Voting, in other words, is a classic collective-action problem. Individuals have little incentive to vote. But if everyone voted, society as a whole would benefit from a government that more accurately reflects public preferences and goals.
Citizens face collective-action problems daily, in virtually every domain of public life. Though many people would naturally prefer not to pay taxes or serve on juries, communities fare better when citizens accept these duties, and societies have developed mechanisms to ensure that they do so.
Our courts don’t rely on volunteers knocking on people’s doors, encouraging them to show up for jury duty, and tax collectors at Revenue Canada don’t waste time trying to design messages or reforms to induce people to voluntarily send in their tax payment checks.
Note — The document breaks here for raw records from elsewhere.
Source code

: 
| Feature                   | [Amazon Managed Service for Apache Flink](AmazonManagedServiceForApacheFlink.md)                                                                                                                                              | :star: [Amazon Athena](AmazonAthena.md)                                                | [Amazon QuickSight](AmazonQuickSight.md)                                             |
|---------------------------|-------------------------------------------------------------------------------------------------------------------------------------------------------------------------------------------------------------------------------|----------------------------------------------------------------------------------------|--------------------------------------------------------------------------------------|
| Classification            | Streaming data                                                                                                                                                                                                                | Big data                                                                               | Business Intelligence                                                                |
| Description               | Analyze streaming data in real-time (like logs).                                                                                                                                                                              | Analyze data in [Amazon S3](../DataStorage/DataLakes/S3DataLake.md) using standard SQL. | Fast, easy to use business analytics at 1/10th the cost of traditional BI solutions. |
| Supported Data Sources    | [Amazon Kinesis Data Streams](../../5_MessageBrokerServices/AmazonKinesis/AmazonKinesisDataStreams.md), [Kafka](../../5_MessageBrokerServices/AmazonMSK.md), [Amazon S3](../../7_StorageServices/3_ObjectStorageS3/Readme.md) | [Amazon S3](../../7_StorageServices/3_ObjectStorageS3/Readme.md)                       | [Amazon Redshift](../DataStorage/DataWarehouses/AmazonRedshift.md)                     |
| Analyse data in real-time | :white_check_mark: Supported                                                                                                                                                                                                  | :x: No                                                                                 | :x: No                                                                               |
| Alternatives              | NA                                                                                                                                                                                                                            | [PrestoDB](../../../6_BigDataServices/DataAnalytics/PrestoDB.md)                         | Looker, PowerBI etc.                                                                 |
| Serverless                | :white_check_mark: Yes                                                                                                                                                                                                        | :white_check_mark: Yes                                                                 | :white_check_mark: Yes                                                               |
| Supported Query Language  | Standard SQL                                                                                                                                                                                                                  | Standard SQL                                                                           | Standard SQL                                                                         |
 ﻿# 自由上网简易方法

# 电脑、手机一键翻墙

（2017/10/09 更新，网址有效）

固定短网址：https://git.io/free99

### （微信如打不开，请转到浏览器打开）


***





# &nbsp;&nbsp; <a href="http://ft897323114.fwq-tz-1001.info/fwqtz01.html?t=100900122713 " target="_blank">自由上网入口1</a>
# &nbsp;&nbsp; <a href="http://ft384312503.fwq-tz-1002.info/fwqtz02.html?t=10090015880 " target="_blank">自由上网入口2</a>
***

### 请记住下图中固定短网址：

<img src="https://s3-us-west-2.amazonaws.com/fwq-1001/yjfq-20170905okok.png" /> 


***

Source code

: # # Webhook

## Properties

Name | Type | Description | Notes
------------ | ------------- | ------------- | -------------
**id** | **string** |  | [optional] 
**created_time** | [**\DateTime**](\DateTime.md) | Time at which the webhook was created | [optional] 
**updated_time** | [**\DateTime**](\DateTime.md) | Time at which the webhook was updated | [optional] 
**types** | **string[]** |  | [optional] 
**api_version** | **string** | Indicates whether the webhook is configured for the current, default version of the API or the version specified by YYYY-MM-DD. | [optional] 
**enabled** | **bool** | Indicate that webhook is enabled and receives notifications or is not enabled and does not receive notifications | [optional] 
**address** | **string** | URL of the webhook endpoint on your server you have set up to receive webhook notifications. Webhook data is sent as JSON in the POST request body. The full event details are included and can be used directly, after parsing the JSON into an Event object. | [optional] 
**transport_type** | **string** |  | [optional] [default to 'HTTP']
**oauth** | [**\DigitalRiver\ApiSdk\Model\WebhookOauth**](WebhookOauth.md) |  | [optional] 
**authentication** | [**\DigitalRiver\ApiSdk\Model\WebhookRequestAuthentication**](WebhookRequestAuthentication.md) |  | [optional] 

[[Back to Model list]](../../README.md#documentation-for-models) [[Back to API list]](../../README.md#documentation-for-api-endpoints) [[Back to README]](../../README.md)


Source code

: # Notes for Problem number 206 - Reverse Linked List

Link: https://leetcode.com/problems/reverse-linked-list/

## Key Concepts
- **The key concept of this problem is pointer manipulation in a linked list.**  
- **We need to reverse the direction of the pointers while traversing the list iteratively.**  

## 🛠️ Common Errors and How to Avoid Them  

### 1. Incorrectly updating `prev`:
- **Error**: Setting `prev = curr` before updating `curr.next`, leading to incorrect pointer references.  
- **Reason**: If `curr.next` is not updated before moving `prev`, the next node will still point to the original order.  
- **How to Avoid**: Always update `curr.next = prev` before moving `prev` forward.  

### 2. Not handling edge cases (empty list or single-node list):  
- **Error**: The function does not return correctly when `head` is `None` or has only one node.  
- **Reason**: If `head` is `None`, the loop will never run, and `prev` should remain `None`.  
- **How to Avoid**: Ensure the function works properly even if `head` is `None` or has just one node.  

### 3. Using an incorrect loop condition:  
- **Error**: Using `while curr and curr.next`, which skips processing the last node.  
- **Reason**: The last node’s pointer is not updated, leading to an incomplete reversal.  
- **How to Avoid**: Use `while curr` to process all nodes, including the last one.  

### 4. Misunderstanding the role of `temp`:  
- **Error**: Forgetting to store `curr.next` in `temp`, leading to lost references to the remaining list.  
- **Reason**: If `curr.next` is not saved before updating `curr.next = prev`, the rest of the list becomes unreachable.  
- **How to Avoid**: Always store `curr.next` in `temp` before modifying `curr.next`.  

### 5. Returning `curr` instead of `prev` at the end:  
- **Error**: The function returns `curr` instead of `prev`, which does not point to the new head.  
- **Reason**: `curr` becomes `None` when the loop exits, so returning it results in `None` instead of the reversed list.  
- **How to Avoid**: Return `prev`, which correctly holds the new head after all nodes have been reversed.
Instead, these collective-action problems are solved through various forms of compulsion: citizens who don’t appear for jury service or pay their taxes on time face fines or other penalties.
Why not compel people to vote as well? Make voting a universal civic duty. Just like paying taxes, voting should be an expectation of citizenship: people should be legally compelled to vote and fined if they don’t.
Inadequate participation is a problem for democracy because electoral and policy outcomes do not necessarily represent the will of the public. Society would benefit from universal voter turnout because electoral outcomes would be better, fairer, and more legitimate. But because individuals don’t have much incentive to vote, the only way to achieve near-universal participation is through some form of compulsion.
The fines would be small (around $20) and election officials COULD waive fines when extenuating circumstances make voting too burdensome. In other countries, such as Australia, modest legal incentives have notably increased participation, ensuring that more than 90 percent of eligible voters participate in all state and federal elections. Working-class citizens were underrepresented in Australian elections before compulsory voting, but when different states implemented the policy between 1914 and 1941, election results and public policies shifted in their favour.
There will be many objections to compulsory voting. Many will feel that they should have the right to not vote. To be clear, citizens should be compelled to cast a ballot, not that they should be compelled to vote for any candidate. If they would like to vote for “none of the above,” they should have that right. But compulsory voting doesn’t violate civil rights any more than compulsory tax paying, compulsory driving within the speed limit wearing a compulsory seatbelt, or compulsory jury service.
One objection is that if people choose not to vote, perhaps they don’t care, they’re uninformed, or they don’t deserve to have their interests represented. Certainly, many Canadians are uninformed or apathetic about politics, but once you induce people to vote, they become more informed. So compulsory voting would likely improve the extent to which eligible voters pay attention to politics and hold informed views.
Compulsory voting may sound like a wacky idea to many Canadians. But there was a time when same-sex marriage, legalisation of marijuana and medical assistance in death were also wacky ideas. Canada should seriously discuss compulsory voting as a way to solve a collective-action problem and generate better, fairer, and more legitimate election results and public policies than the ones it now has.